— Data provided —

• • •

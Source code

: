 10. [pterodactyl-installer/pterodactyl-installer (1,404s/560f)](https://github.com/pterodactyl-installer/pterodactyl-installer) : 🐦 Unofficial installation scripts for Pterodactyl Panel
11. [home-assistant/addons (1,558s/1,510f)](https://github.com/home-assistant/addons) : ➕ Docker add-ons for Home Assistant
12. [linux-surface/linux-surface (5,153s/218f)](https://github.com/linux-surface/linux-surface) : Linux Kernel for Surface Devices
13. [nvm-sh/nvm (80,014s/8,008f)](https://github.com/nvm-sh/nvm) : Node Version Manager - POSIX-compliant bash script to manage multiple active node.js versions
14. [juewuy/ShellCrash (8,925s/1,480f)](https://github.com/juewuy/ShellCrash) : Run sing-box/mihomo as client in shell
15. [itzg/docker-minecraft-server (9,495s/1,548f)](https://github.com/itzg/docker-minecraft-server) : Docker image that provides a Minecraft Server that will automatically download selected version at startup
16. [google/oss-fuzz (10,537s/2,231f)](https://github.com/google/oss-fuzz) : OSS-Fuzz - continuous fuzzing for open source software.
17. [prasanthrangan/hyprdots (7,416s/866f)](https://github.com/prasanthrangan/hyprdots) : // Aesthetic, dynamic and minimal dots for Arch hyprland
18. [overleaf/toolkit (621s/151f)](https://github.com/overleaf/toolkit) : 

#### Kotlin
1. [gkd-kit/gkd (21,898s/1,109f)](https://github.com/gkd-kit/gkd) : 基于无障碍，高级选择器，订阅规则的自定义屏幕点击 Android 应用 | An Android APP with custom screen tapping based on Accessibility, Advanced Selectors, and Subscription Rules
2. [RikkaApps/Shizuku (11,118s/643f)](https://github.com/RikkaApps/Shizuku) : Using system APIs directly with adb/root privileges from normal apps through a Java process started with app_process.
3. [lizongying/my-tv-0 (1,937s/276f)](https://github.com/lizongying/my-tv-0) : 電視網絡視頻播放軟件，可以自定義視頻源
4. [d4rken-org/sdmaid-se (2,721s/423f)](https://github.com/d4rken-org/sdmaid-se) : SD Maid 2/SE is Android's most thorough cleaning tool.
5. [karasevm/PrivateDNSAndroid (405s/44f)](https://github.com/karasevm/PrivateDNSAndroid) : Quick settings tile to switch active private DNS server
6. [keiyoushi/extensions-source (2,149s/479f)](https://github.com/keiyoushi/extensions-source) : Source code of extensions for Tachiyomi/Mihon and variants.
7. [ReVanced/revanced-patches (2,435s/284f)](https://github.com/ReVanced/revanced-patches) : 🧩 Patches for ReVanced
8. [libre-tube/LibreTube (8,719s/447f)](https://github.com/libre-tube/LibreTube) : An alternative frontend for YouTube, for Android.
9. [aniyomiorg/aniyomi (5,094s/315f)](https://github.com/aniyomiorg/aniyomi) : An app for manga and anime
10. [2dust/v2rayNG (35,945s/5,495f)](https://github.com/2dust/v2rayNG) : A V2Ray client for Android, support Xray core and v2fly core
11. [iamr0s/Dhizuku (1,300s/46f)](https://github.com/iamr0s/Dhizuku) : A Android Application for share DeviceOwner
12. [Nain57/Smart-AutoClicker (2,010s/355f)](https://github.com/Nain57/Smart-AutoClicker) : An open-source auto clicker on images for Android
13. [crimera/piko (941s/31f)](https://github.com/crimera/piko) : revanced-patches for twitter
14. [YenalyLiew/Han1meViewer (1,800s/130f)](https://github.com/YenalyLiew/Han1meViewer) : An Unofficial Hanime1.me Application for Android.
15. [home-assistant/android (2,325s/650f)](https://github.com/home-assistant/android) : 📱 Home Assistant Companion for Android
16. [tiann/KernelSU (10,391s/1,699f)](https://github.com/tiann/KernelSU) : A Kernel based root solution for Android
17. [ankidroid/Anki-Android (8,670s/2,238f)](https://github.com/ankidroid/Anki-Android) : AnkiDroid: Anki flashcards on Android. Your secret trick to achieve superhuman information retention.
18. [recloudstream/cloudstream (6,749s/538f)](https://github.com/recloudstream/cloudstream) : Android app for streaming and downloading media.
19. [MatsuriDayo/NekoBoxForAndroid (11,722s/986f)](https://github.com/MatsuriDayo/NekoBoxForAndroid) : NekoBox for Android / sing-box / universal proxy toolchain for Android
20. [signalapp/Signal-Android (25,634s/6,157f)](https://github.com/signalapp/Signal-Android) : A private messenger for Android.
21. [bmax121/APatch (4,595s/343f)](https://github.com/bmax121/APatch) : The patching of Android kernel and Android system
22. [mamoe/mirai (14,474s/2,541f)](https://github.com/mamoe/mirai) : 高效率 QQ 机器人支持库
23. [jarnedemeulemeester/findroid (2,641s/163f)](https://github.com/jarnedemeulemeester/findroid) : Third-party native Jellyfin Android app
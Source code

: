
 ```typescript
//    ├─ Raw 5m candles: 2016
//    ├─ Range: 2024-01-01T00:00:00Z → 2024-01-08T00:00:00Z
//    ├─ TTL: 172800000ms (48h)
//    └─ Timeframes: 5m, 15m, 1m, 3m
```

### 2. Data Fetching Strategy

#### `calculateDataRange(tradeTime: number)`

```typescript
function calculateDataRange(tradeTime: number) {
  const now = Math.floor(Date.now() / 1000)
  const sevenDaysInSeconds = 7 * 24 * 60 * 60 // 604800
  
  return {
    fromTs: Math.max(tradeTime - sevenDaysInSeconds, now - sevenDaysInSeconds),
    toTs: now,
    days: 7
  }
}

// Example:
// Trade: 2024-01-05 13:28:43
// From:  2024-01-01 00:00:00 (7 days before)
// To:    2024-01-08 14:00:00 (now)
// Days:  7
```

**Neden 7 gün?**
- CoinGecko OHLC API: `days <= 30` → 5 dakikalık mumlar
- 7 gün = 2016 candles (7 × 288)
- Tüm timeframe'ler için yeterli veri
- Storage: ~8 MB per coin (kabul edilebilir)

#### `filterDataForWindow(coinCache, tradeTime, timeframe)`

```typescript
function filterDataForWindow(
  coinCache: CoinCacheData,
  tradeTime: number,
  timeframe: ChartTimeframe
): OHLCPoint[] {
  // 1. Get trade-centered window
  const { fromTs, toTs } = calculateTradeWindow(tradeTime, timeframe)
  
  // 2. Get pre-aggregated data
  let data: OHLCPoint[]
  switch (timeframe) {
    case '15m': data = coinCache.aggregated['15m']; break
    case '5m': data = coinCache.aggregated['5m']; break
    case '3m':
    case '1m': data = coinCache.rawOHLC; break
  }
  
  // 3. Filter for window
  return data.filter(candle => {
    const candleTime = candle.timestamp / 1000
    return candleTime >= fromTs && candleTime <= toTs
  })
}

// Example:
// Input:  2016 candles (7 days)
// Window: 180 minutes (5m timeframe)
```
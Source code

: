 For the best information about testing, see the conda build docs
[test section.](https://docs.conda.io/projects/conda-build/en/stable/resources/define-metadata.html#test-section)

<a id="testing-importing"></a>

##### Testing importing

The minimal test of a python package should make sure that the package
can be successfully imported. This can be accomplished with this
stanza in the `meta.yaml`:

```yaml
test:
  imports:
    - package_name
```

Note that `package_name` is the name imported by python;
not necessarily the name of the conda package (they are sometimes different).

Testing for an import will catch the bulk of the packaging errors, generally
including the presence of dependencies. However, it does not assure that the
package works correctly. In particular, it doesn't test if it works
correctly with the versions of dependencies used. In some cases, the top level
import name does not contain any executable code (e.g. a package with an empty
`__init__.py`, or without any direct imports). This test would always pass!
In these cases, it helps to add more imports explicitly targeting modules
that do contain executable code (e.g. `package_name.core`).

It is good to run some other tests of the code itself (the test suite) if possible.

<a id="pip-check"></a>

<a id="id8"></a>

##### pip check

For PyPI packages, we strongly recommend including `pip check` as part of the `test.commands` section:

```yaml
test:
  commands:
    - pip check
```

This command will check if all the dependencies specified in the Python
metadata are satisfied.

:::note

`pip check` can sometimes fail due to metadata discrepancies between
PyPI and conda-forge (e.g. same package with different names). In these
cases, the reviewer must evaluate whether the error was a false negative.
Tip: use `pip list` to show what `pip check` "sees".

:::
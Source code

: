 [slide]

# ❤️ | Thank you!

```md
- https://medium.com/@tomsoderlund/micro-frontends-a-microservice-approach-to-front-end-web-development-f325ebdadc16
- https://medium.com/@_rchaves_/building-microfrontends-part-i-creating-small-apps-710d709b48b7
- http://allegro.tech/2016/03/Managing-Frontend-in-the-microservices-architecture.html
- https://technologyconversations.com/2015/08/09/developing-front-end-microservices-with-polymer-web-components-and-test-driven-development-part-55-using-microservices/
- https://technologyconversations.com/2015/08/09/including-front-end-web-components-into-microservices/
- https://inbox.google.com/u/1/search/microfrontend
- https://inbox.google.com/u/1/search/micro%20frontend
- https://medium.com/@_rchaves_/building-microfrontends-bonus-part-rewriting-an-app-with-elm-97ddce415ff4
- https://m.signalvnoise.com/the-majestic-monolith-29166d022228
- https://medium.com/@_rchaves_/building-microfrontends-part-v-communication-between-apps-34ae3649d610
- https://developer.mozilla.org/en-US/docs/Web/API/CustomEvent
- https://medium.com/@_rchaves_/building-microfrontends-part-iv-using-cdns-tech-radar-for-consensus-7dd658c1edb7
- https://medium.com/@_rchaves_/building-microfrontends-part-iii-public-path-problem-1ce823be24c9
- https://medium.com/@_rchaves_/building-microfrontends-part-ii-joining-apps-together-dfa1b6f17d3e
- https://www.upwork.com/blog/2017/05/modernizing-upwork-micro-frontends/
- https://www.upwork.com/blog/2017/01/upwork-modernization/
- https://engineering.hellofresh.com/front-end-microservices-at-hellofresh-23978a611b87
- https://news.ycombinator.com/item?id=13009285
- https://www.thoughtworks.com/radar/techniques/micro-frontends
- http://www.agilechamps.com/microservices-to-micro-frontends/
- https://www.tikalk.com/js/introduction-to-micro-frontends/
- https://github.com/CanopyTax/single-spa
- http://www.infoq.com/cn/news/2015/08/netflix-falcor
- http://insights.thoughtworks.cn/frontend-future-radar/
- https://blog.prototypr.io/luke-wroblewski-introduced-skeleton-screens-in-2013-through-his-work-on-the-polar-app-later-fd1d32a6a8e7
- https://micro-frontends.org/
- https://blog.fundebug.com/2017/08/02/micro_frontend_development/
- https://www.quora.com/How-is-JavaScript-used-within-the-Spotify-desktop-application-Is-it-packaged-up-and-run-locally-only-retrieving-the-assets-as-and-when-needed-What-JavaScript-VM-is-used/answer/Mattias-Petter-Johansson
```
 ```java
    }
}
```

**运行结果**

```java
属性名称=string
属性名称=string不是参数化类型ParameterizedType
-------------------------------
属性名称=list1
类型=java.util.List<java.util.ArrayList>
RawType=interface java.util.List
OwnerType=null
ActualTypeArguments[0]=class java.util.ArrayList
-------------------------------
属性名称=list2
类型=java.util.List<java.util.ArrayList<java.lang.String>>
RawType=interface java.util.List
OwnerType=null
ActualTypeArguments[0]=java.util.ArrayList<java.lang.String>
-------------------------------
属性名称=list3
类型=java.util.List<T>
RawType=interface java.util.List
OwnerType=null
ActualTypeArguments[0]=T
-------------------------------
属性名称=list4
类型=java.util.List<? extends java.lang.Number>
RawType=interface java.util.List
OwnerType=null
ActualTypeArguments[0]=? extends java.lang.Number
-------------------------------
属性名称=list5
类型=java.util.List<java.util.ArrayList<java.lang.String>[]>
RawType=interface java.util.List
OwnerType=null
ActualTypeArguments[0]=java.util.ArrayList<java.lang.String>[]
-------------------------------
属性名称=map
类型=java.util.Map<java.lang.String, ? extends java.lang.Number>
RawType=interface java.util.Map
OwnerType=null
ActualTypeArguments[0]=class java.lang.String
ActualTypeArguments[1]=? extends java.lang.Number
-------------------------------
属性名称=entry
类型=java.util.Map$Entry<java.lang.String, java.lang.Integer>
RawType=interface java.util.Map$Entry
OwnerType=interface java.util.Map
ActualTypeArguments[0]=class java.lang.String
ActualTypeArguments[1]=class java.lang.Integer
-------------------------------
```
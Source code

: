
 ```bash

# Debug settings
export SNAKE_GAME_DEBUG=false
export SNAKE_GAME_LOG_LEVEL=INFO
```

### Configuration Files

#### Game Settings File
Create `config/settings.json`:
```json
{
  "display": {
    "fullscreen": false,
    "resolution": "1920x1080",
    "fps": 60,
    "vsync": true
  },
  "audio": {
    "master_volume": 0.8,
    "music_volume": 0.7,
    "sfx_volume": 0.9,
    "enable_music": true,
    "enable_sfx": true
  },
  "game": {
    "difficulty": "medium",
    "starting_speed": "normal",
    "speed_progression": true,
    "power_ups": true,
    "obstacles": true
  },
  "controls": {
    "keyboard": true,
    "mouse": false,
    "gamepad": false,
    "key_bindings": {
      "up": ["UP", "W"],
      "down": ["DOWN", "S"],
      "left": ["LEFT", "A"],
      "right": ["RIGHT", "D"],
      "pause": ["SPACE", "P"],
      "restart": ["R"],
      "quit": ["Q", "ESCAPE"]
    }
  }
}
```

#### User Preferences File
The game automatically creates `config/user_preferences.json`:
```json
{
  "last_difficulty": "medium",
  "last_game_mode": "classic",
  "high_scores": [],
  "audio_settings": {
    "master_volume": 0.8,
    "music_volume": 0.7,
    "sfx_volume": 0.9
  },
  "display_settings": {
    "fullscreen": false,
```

• • •

— Assignment —
When you reach the line containing "Patches for ReVanced" in the data above, start copying exactly, and stop after the line containing "for share DeviceOwner".

— Worked solution —
7. [ReVanced/revanced-patches (2,435s/284f)](https://github.com/ReVanced/revanced-patches) : 🧩 Patches for ReVanced
8. [libre-tube/LibreTube (8,719s/447f)](https://github.com/libre-tube/LibreTube) : An alternative frontend for YouTube, for Android.
9. [aniyomiorg/aniyomi (5,094s/315f)](https://github.com/aniyomiorg/aniyomi) : An app for manga and anime
10. [2dust/v2rayNG (35,945s/5,495f)](https://github.com/2dust/v2rayNG) : A V2Ray client for Android, support Xray core and v2fly core
11. [iamr0s/Dhizuku (1,300s/46f)](https://github.com/iamr0s/Dhizuku) : A Android Application for share DeviceOwner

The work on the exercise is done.